PayMaya Philippines Inc. Aug 2018 – Jun 2020
Engineering Manager — Wallet Platform Group
  • Managed part of the PayMaya Wallet platform group responsible for core banking and card management systems processing all issuing financial movement on the platform.
  • Designed and led a zero-downtime migration of the API serving layer from Apigee to API Gateway, including migrating the OAuth token provider, implementing backwards-compatible authentication across both gateways, and orchestrating DNS-based traffic cutover with no client disruption.
  • Led the migration of 80% of databases from Oracle to PostgreSQL, improving scalability and reducing licensing costs to support the platform's rapid user growth.

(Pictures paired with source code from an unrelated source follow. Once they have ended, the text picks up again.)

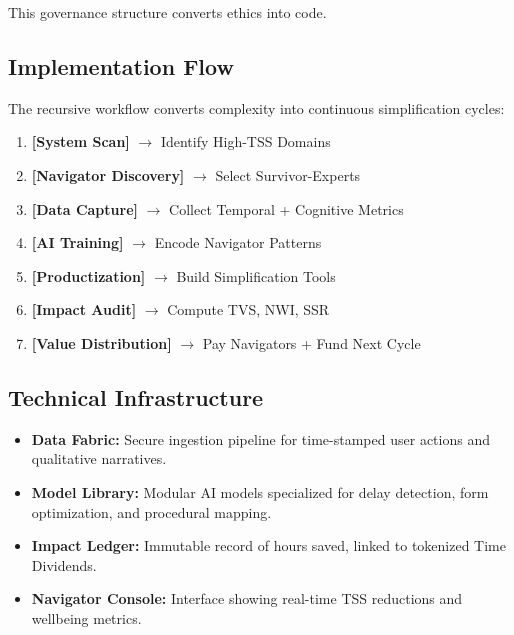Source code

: This governance structure converts ethics into code.

\subsection{Implementation Flow}
\label{sec:impl-flow}

The recursive workflow converts complexity into continuous simplification cycles:

\begin{enumerate}
    \item \textbf{[System Scan]} $\to$ Identify High-TSS Domains
    \item \textbf{[Navigator Discovery]} $\to$ Select Survivor-Experts
    \item \textbf{[Data Capture]} $\to$ Collect Temporal + Cognitive Metrics
    \item \textbf{[AI Training]} $\to$ Encode Navigator Patterns
    \item \textbf{[Productization]} $\to$ Build Simplification Tools
    \item \textbf{[Impact Audit]} $\to$ Compute TVS, NWI, SSR
    \item \textbf{[Value Distribution]} $\to$ Pay Navigators + Fund Next Cycle
\end{enumerate}

\subsection{Technical Infrastructure}
\label{sec:tech-infrastructure}

\begin{itemize}
    \item \textbf{Data Fabric:} Secure ingestion pipeline for time-stamped user actions and qualitative narratives.
    \item \textbf{Model Library:} Modular AI models specialized for delay detection, form optimization, and procedural mapping.
    \item \textbf{Impact Ledger:} Immutable record of hours saved, linked to tokenized Time Dividends.
    \item \textbf{Navigator Console:} Interface showing real-time TSS reductions and wellbeing metrics.
\end{itemize}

Freelancer Pty Ltd Oct 2012 – Aug 2018
Senior Software Engineer
  • Designed and implemented a multi-layer caching architecture to handle heavy bot and crawler traffic: database-backed responses for authenticated users with selective caching of static data, S3-stored pre-rendered content for unauthenticated users and bots, and Varnish at the load balancer layer for full HTML caching — routing different traffic types through different serving strategies to reduce database load.
  • Led development of the company's internationalization/translation service, providing language translation to multiple systems via an RPC interface using Apache Thrift.

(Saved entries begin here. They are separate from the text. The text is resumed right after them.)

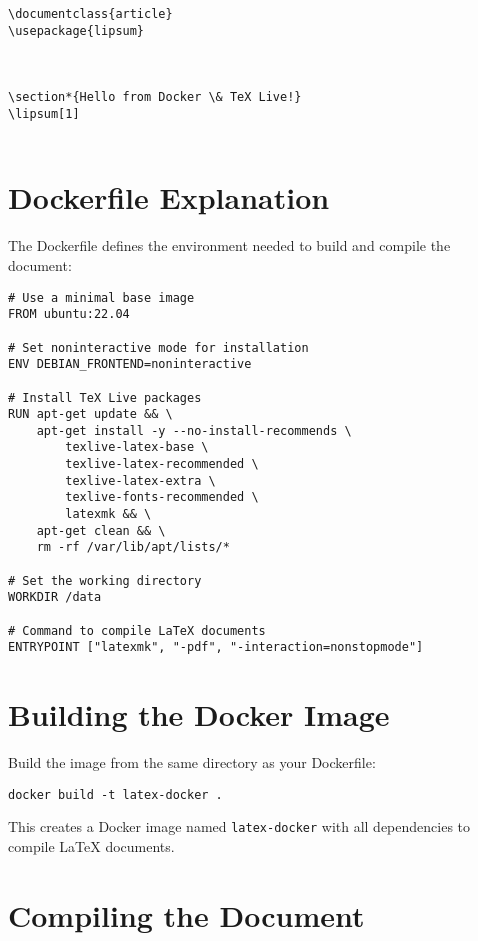 \begin{verbatim}
\documentclass{article}
\usepackage{lipsum}



\section*{Hello from Docker \& TeX Live!}
\lipsum[1]


\end{verbatim}

\section{Dockerfile Explanation}

The Dockerfile defines the environment needed to build and compile the document:

\begin{verbatim}
# Use a minimal base image
FROM ubuntu:22.04

# Set noninteractive mode for installation
ENV DEBIAN_FRONTEND=noninteractive

# Install TeX Live packages
RUN apt-get update && \
    apt-get install -y --no-install-recommends \
        texlive-latex-base \
        texlive-latex-recommended \
        texlive-latex-extra \
        texlive-fonts-recommended \
        latexmk && \
    apt-get clean && \
    rm -rf /var/lib/apt/lists/*

# Set the working directory
WORKDIR /data

# Command to compile LaTeX documents
ENTRYPOINT ["latexmk", "-pdf", "-interaction=nonstopmode"]
\end{verbatim}

\section{Building the Docker Image}

Build the image from the same directory as your Dockerfile:

\begin{verbatim}
docker build -t latex-docker .
\end{verbatim}

This creates a Docker image named \texttt{latex-docker} with all dependencies to compile \LaTeX{} documents.

\section{Compiling the Document}

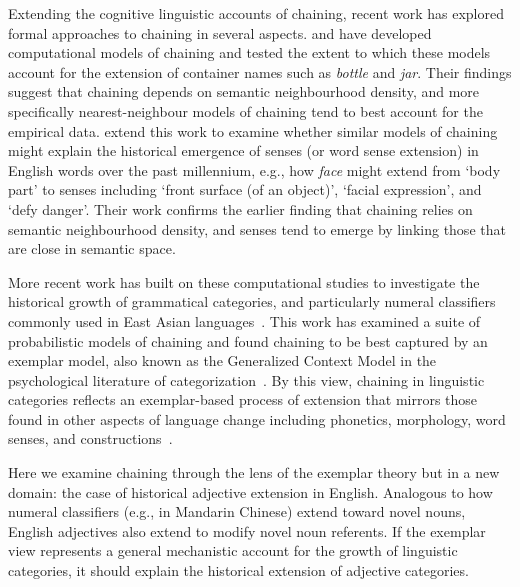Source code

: \documentclass[output=paper]{langsci/langscibook}
\begin{document}
Extending the cognitive linguistic accounts of chaining, recent work has explored formal approaches to chaining in several aspects. \citet{sloman} and \citet{xu2016} have developed computational models of chaining and tested the extent to which these models account for the extension of container names such as \textit{bottle} and \textit{jar}. Their findings suggest that chaining depends on semantic neighbourhood density, and more specifically nearest-neighbour models of chaining tend to best account for the empirical data. \citet{ramiro2018} extend this work to examine whether similar models of chaining might explain the historical emergence of senses (or word sense extension) in English words over the past millennium, e.g., how \textit{face} might extend from `body part' to senses including `front surface (of an object)', `facial expression', and `defy danger'. Their work confirms the earlier finding that chaining relies on semantic neighbourhood density, and senses tend to emerge by linking those that are close in semantic space. 


More recent work has built on these computational studies to investigate the historical growth of grammatical categories, and particularly numeral classifiers commonly used in East Asian languages~\citep{habibi}. This work has examined a suite of probabilistic models of chaining and found chaining to be best captured by an exemplar model, also known as the Generalized Context Model in the psychological literature of categorization~\citep{nosofsky1986}. By this view, chaining in linguistic categories reflects an exemplar-based process of extension that mirrors those found in other aspects of language change including phonetics, morphology, word senses, and constructions~\citep{skousen89,pierrehumbert2001exemplar,keuleers08,bybee2013usage,ramsey17}.




Here we examine chaining through the lens of the exemplar theory but in a new domain: the case of historical adjective extension in English. Analogous to how numeral classifiers (e.g., in Mandarin Chinese) extend toward novel nouns, English adjectives also extend to modify novel noun referents. If the exemplar view represents a general mechanistic account for the growth of linguistic categories, it should explain the historical extension of adjective categories.
\end{document}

  • Served as Interim Director of Engineering for 6 months, managing 40 engineers across multiple teams while continuing technical contributions.
Sourcefit Philippines Jul 2011 – Oct 2012
Web Developer
  • Built and maintained client websites from WordPress implementations to a custom-built CMS. Managed full server administration including Apache, MySQL, and DNS configuration.

Technical Leadership

Education

Self-taught Software Engineer — Studied Computer Science at University of the Philippines (2016–2018) to strengthen fundamentals before leaving to build a bank from scratch at PayMaya.